Table 1 Typical seawater composition in Saudi Arabia
Table 2 Density and viscosity of the employed seawater at room temperature of 25 °C

2.2 Nanogel synthesis

Na-AMPS nanogel was prepared by a typical suspension polymerization process. The preparation process could be summarized as follows: NaOH is added to a stirred solution of 15 grams of 2-acrylamido 2-methyl propane sulfonic acid (AMPS) and 15 grams of deionized water at room temperature until the pH reaches exactly 7.0. Then, 0.1 gram of N,\(N'\)-methylene bis(acrylamide) (MBAA) is added to the solution while stirring. The solution is then added to n-decane (40 mL) containing Span© 80 (21 g) and Tween© 60 (9 g) in a three-necked flask and bubbled with nitrogen, while it was kept in a water bath at 40 °C for 15 min. After that, 0.2 mL of ammonium persulfate is added to the flask as an initiator. Stirring in the water bath is continued for 2 hours at 40 °C. Then, the emulsion is precipitated and washed with acetone and separated by centrifugation. The process of washing the emulsion with acetone is repeated several times to ensure that all surfactants and unreacted monomers are washed out. The final isolated product is dried in the oven at 65 °C for 24 h. Figure 1 shows samples of the dried and dispersed Na-AMPS nanogel.

Fig. 1
figure 1

a Dried Na-AMPS nanogel. b Na-AMPS nanogel dispersed in seawater

2.3 Preparation of nanogel and nanogel–surfactant solutions

A stock solution of each nanogel and surfactant (SDS) was first prepared by dispersing the particles in seawater. Samples were prepared by diluting these stock solutions. Nanogel samples were prepared by incorporating nanogels at concentrations of 0.05, 0.1, 0.2, 0.3, 0.4, 0.5, 1.0, and 1.5 wt%. SDS was decided to be employed at a concentration of 0.1 wt% in all experiments (unless otherwise noted), which is lower than the critical micelle concentration (CMC) of SDS (2400 g/mL). CMC is defined as the surfactant concentration above which micelles will start to form. Higher concentrations of SDS have a slight effect (or even sometimes a negative effect) on enhancing oil recovery. For this reason, SDS was decided to have a concentration lower than CMC. In other words, the concentration of SDS was kept low to clearly visualize the effect of nanogel on oil recovery. Likewise, nanogel–surfactant dispersions were prepared by mixing different concentrations of nanogel and surfactant in seawater.

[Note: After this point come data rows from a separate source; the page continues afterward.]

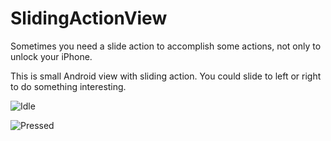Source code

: # SlidingActionView
Sometimes you need a slide action to accomplish some actions, not only to unlock your iPhone.

This is small Android view with sliding action. You could slide to left or right to do something interesting.

![Idle](https://github.com/jinsen47/SlidingActionView/png/idle.png)

![Pressed](https://github.com/jinsen47/SlidingActionView/png/pressed.png)



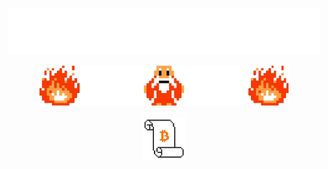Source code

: <p align="center">
   <picture>
   <source media="(prefers-color-scheme: light)" srcset="images/dangerous_light.png">
   <img src="images/dangerous_dark.png" width=500>
   </picture>
</p>

<p align="center">
  <picture>
    <img src="images/wizard_and_flame.png" width=400>
  </picture
</p>

<p align="center">
<a href="https://bmcdevitt.com/bitcoin.pdf"><img src="images/bitcoin_whitepaper.png" width="70"></a>
</p>
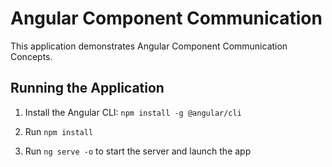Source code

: # Angular Component Communication

This application demonstrates Angular Component Communication Concepts.

## Running the Application

1. Install the Angular CLI: `npm install -g @angular/cli`

2. Run `npm install`

3. Run `ng serve -o` to start the server and launch the app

2.4 Nanogel size distribution and zeta potential

A nanosizer (Nano ZS, Malvern Instruments, UK) equipped with helium–neon laser (633 nm) was employed to determine the size distribution and obtain the zeta potential values of nanogel dispersions, both alone and combined with SDS. Dynamic light scattering (DLS) was used to measure the hydrodynamic radius of nanogel particles in the dispersing fluid. Furthermore, zeta potential values are essential for determining the charge nature of the particle surfaces. All measurements were taken at room temperature of 25 °C and at a scattering angle of 90°. These measurements greatly help in studying the behavior of surfactant–nanogel systems and their molecular interactions.

2.5 Rheological properties

A Brookfield DV3T rheometer was employed to measure the rheological properties of seawater and the synthesized nanogel combined with SDS at 25 °C.

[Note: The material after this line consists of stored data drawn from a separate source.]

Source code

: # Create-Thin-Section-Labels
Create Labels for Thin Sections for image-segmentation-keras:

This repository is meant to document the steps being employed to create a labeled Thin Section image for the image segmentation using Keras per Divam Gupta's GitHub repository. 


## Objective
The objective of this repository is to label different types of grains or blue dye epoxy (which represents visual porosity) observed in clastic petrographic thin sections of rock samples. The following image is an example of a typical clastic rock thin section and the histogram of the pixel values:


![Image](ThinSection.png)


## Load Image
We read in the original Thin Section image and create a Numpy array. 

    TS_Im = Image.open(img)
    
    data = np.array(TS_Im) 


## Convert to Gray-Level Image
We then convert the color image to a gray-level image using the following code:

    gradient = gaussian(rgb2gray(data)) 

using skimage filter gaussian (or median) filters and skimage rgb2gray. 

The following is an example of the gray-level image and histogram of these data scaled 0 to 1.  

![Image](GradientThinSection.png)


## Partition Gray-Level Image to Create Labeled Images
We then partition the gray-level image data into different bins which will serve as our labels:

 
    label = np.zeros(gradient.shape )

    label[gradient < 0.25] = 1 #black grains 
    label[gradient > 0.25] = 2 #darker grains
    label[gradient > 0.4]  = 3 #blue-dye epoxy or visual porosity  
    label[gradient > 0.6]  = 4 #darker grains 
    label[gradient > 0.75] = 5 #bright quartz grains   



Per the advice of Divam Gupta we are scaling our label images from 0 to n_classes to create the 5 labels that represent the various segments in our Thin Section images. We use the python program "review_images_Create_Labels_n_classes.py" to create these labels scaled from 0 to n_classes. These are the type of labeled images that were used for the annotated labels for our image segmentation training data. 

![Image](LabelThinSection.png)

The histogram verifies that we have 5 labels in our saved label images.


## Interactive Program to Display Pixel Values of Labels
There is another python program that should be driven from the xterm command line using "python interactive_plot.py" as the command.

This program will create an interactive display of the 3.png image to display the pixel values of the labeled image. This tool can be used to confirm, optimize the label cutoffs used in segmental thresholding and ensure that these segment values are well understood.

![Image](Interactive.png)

2.6 Interfacial tension measurements

Liquid–liquid interfacial tension between mineral oil and the aqueous nanogel dispersions and liquid–air surface tension between air and nanogel dispersions were measured using the pendant drop technique (ramè-hart advance goniometer 500-F1) for 1,000 seconds. The interfacial tension values were determined using the Young–Laplace equation. All measurements were taken under ambient conditions with a typical temperature of 25 °C.

2.7 Porous media

Several Berea sandstone (water-wet) core plugs with a low to medium permeability ranging from 68.6 to 154 mD were employed in this study. The core plugs have a length of 5 inches (12.6 cm) and a diameter of 2 inches (5.08 cm). The porosity, liquid permeability, and pore volumes of the cores were determined using conventional core analysis methods. Table 3 summarizes the petrophysical properties of each core plug.

Table 3 Petrophysical properties of core plugs

2.8 Core flooding experiments

Core plugs were mounted in a core holder that is designed for cores with 2 inches in diameter and up to 1 ft in length. A schematic of the core flooding apparatus is shown in Fig. 2.

Fig. 2
figure 2

Schematic of the experimental setup

2.8.1 Experimental procedure

  1. 1.

    Core plugs are dried in an oven at 125 °C for several weeks.

  2. 2.

    Core plugs are vacuumed for six hours and saturated with seawater.

  3. 3.

    Porosity and pore volumes are measured by weight difference and the density of the saturated brine at room temperature.

  4. 4.

    Core plugs are placed into a Hassler-type core holder and confined with a pressure of 850 psi using a Teledyne ISCO model 500D syringe pump.

  5. 5.

    Absolute permeability is determined by injecting water at different flow rates.

  6. 6.

    Irreducible water saturation is established by injecting oil to displace water.

  7. 7.

    Initial water flooding is conducted at a flow rate of 0.5 mL/min (which corresponds to a Darcy velocity of 1.16 ft/day until pressure stabilizes.

  8. 8.

    Different injection patterns of nanogel, surfactant, and post-water flooding were conducted into the core plugs at a flow rate of 0.5 mL/min. Only one PV of each Na-AMPS nanogel and SDS was injected for most cases, while two PVs were injected for the nanogel–SDS one-slug injection cases.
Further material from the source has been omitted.